Plaintiffs1 are eleven (11) hospitals that provide healthcare services to Defendant’s Insureds. (Id. ¶¶ 2-12, 23). An MA organization typically has a network of contracting providers, known as in-network providers, that are reimbursed for the services they provide to members of the MA organization’s health plan under the terms of their respective contracts. (Id. ¶¶ 21-23). Plaintiffs do not have written contracts with Defendant, but certain of Defendant’s Insureds experienced medical conditions that required them to receive treatment at Plaintiffs’ hospitals. (See id. ¶¶ 21-23).

Plaintiffs allege that, before treating Defendant’s Insureds, Plaintiffs obtained authorizations from Defendant to provide the services at issue.
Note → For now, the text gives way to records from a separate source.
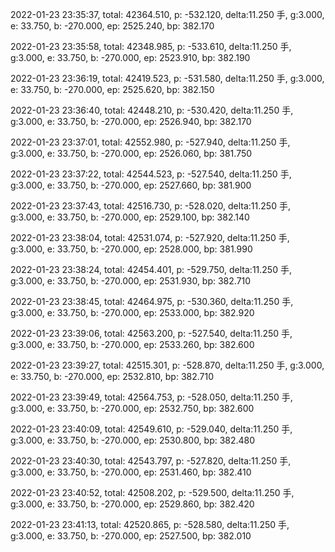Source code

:2022-01-23 23:35:37, total: 42364.510, p: -532.120, delta:11.250 手, g:3.000, e: 33.750, b: -270.000, ep: 2525.240, bp: 382.170

2022-01-23 23:35:58, total: 42348.985, p: -533.610, delta:11.250 手, g:3.000, e: 33.750, b: -270.000, ep: 2523.910, bp: 382.190

2022-01-23 23:36:19, total: 42419.523, p: -531.580, delta:11.250 手, g:3.000, e: 33.750, b: -270.000, ep: 2525.620, bp: 382.150

2022-01-23 23:36:40, total: 42448.210, p: -530.420, delta:11.250 手, g:3.000, e: 33.750, b: -270.000, ep: 2526.940, bp: 382.170

2022-01-23 23:37:01, total: 42552.980, p: -527.940, delta:11.250 手, g:3.000, e: 33.750, b: -270.000, ep: 2526.060, bp: 381.750

2022-01-23 23:37:22, total: 42544.523, p: -527.540, delta:11.250 手, g:3.000, e: 33.750, b: -270.000, ep: 2527.660, bp: 381.900

2022-01-23 23:37:43, total: 42516.730, p: -528.020, delta:11.250 手, g:3.000, e: 33.750, b: -270.000, ep: 2529.100, bp: 382.140

2022-01-23 23:38:04, total: 42531.074, p: -527.920, delta:11.250 手, g:3.000, e: 33.750, b: -270.000, ep: 2528.000, bp: 381.990

2022-01-23 23:38:24, total: 42454.401, p: -529.750, delta:11.250 手, g:3.000, e: 33.750, b: -270.000, ep: 2531.930, bp: 382.710

2022-01-23 23:38:45, total: 42464.975, p: -530.360, delta:11.250 手, g:3.000, e: 33.750, b: -270.000, ep: 2533.000, bp: 382.920

2022-01-23 23:39:06, total: 42563.200, p: -527.540, delta:11.250 手, g:3.000, e: 33.750, b: -270.000, ep: 2533.260, bp: 382.600

2022-01-23 23:39:27, total: 42515.301, p: -528.870, delta:11.250 手, g:3.000, e: 33.750, b: -270.000, ep: 2532.810, bp: 382.710

2022-01-23 23:39:49, total: 42564.753, p: -528.050, delta:11.250 手, g:3.000, e: 33.750, b: -270.000, ep: 2532.750, bp: 382.600

2022-01-23 23:40:09, total: 42549.610, p: -529.040, delta:11.250 手, g:3.000, e: 33.750, b: -270.000, ep: 2530.800, bp: 382.480

2022-01-23 23:40:30, total: 42543.797, p: -527.820, delta:11.250 手, g:3.000, e: 33.750, b: -270.000, ep: 2531.460, bp: 382.410

2022-01-23 23:40:52, total: 42508.202, p: -529.500, delta:11.250 手, g:3.000, e: 33.750, b: -270.000, ep: 2529.860, bp: 382.420

2022-01-23 23:41:13, total: 42520.865, p: -528.580, delta:11.250 手, g:3.000, e: 33.750, b: -270.000, ep: 2527.500, bp: 382.010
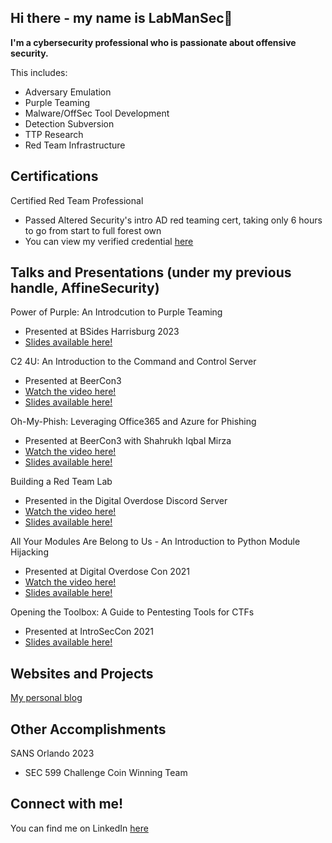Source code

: ## Hi there - my name is LabManSec👋

**I'm a cybersecurity professional who is passionate about offensive security.**  

This includes:
* Adversary Emulation
* Purple Teaming
* Malware/OffSec Tool Development
* Detection Subversion
* TTP Research
* Red Team Infrastructure


## Certifications
Certified Red Team Professional
* Passed Altered Security's intro AD red teaming cert, taking only 6 hours to go from start to full forest own
* You can view my verified credential [here](https://www.credential.net/f5a94d15-00c7-4dfe-b37a-0070d6e0e7ba#acc.8AVYeQd6)


## Talks and Presentations (under my previous handle, AffineSecurity)
Power of Purple: An Introdcution to Purple Teaming
* Presented at BSides Harrisburg 2023
* [Slides available here!](https://docs.google.com/presentation/d/1pPs7BuBCr49sAA0anUQyaqBaahlkN1y8VvtiYYCoJTI/edit?usp=sharing)

C2 4U: An Introduction to the Command and Control Server
* Presented at BeerCon3 
* [Watch the video here!](https://www.youtube.com/watch?v=Z7a_9x3Jaxg)
* [Slides available here!](https://docs.google.com/presentation/d/1c4eOuNNe5BWAgUAK0m_H-i80aW6bz-LptqY0M0icP5g/edit?usp=sharing)

Oh-My-Phish: Leveraging Office365 and Azure for Phishing
* Presented at BeerCon3 with Shahrukh Iqbal Mirza
* [Watch the video here!](https://www.youtube.com/watch?v=qNA_kflCbk8)
* [Slides available here!](https://docs.google.com/presentation/d/1MgV10zuXVt31DNABuWHrzcAMyBYPM-5NDcsS0KfDYs8/edit?usp=sharing)

Building a Red Team Lab
* Presented in the Digital Overdose Discord Server
* [Watch the video here!](https://www.youtube.com/watch?v=bc6rtmJIRW8)
* [Slides available here!](https://docs.google.com/presentation/d/15wbxWqKZCXtQJQOcM0Kwk5gbsaW0FYL1l91SYu3qzjI/edit?usp=sharing)

All Your Modules Are Belong to Us - An Introduction to Python Module Hijacking
* Presented at Digital Overdose Con 2021
* [Watch the video here!](https://www.youtube.com/watch?v=hcIB41SBPb8)
* [Slides available here!](https://docs.google.com/presentation/d/1Mz2cCFXHuXFKiZKlMFOJkZ0OTaiGAjIZj6l-7nfEGRU/edit?usp=sharing)

Opening the Toolbox: A Guide to Pentesting Tools for CTFs
* Presented at IntroSecCon 2021
* [Slides available here!](https://docs.google.com/presentation/d/1sZb0JM5ixCgDfWI-3gP9KM1exB-mXmseHMNQJ_4WO-g/edit?usp=sharing)


## Websites and Projects

[My personal blog](https://labmansec.github.io/)


## Other Accomplishments
SANS Orlando 2023
* SEC 599 Challenge Coin Winning Team


## Connect with me!
You can find me on LinkedIn [here](https://www.linkedin.com/in/labmansec/)


<!--
**LabManSec/LabManSec** is a ✨ _special_ ✨ repository because its `README.md` (this file) appears on your GitHub profile.

Here are some ideas to get you started:

- 🔭 I’m currently working on ...
- 🌱 I’m currently learning ...
- 👯 I’m looking to collaborate on ...
- 🤔 I’m looking for help with ...
- 💬 Ask me about ...
- 📫 How to reach me: ...
- 😄 Pronouns: ...
- ⚡ Fun fact: ...
-->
In return, Defendant promised Plaintiffs that it would reimburse them for the services provided to Defendant’s Insureds. Based upon these promises, Plaintiffs provided the required care. (Id. ¶¶ 24-26). Because of these promised payments, Plaintiffs allege they waived their right to direct payment from Defendant’s Insureds to whom they provided medical services. (Id. ¶ 36).

After the Defendant’s Insureds were discharged, Plaintiffs submitted bills to Defendant for the authorized services, and Defendant paid the bills in full. Several months, and sometimes years, after the payments, Defendant conducted post-payment audits and “unilaterally recouped substantial sums from the Plaintiff[s].” (Id. ¶ 34). Plaintiffs allege that they challenged Defendant’s recoupment decisions, but that Defendant refused to return the payments to Plaintiffs. (Id. ¶ 35). They allege that all efforts to resolve Defendant’s wrongful actions have been exhausted, excused or waived, and as a result this action was filed. (Id.). In their Complaint, Plaintiffs allege claims for unjust enrichment and quantum meruit.2 (Id. ¶¶ 40-56).
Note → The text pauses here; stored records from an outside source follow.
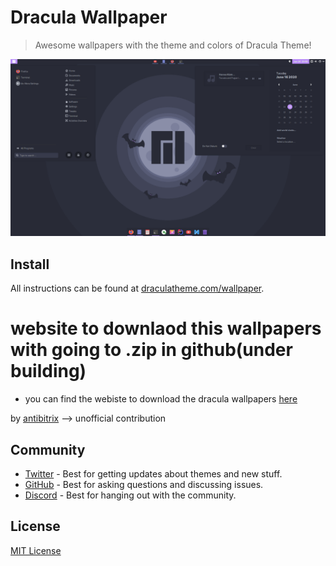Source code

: # Dracula Wallpaper

> Awesome wallpapers with the theme and colors of Dracula Theme!

![Screenshot](./screenshot.png)

## Install

All instructions can be found at [draculatheme.com/wallpaper](https://draculatheme.com/wallpaper).

# website to downlaod this wallpapers with going to .zip in github(under building)

 - you can find the webiste to download the dracula wallpapers [here]()

by [antibitrix](https://antibitrix.wordpress.com/) 
--> unofficial contribution

## Community

- [Twitter](https://twitter.com/draculatheme) - Best for getting updates about themes and new stuff.
- [GitHub](https://github.com/dracula/dracula-theme/discussions) - Best for asking questions and discussing issues.
- [Discord](https://draculatheme.com/discord-invite) - Best for hanging out with the community.

## License

[MIT License](./LICENSE)
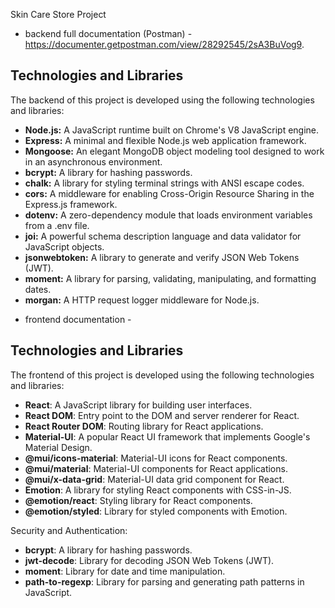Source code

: Skin Care Store Project 

* backend full documentation (Postman) - https://documenter.getpostman.com/view/28292545/2sA3BuVog9.
## Technologies and Libraries

The backend of this project is developed using the following technologies and libraries:

- **Node.js:** A JavaScript runtime built on Chrome's V8 JavaScript engine.
- **Express:** A minimal and flexible Node.js web application framework.
- **Mongoose:** An elegant MongoDB object modeling tool designed to work in an asynchronous environment.
- **bcrypt:** A library for hashing passwords.
- **chalk:** A library for styling terminal strings with ANSI escape codes.
- **cors:** A middleware for enabling Cross-Origin Resource Sharing in the Express.js framework.
- **dotenv:** A zero-dependency module that loads environment variables from a .env file.
- **joi:** A powerful schema description language and data validator for JavaScript objects.
- **jsonwebtoken:** A library to generate and verify JSON Web Tokens (JWT).
- **moment:** A library for parsing, validating, manipulating, and formatting dates.
- **morgan:** A HTTP request logger middleware for Node.js.

* frontend documentation - 
## Technologies and Libraries
The frontend of this project is developed using the following technologies and libraries:

- **React**: A JavaScript library for building user interfaces.
- **React DOM**: Entry point to the DOM and server renderer for React.
- **React Router DOM**: Routing library for React applications.
- **Material-UI**: A popular React UI framework that implements Google's Material Design.
- **@mui/icons-material**: Material-UI icons for React components.
- **@mui/material**: Material-UI components for React applications.
- **@mui/x-data-grid**: Material-UI data grid component for React.
- **Emotion**: A library for styling React components with CSS-in-JS.
- **@emotion/react**: Styling library for React components.
- **@emotion/styled**: Library for styled components with Emotion.

Security and Authentication:
- **bcrypt**: A library for hashing passwords.
- **jwt-decode**: Library for decoding JSON Web Tokens (JWT).
- **moment**: Library for date and time manipulation.
- **path-to-regexp**: Library for parsing and generating path patterns in JavaScript.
On July 22, 2015, Defendant filed its Motion to Dismiss. In it, Defendant argues: (1) the Court lacks subject-matter jurisdiction over Plaintiffs’ claims because Plaintiffs failed to exhaust their administrative remedies; (2) the Medicare Act preempts Plaintiffs state common law claims; and (3) Plaintiffs fail to state a claim upon which relief can be granted because Plaintiffs fail to identify which laws are applicable to their claims.

II. DISCUSSION

A. Legal Standard

Rulé 12(b)(1) of the Federal Rules of Civil Procedure permits a party to move for dismissal when the court lacks jurisdiction over the subject matter of the dispute. [1310]*1310“If the court determines at any time that it lacks subject-matter jurisdiction, the court must dismiss the action.” Fed. R. Civ. P. 12(h)(3).

A motion to dismiss for lack of subject matter jurisdiction under Rule 12(b)(1) may be either a “facial” or “factual” attack. Morrison v. Amway Corp., 323 F.3d 920, 924-25 n. 5 (11th Cir.2003). A facial attack challenges subject matter jurisdiction on the basis of the allegations in a Complaint, and the district court takes the allegations as true in deciding whether to grant the motion. Id.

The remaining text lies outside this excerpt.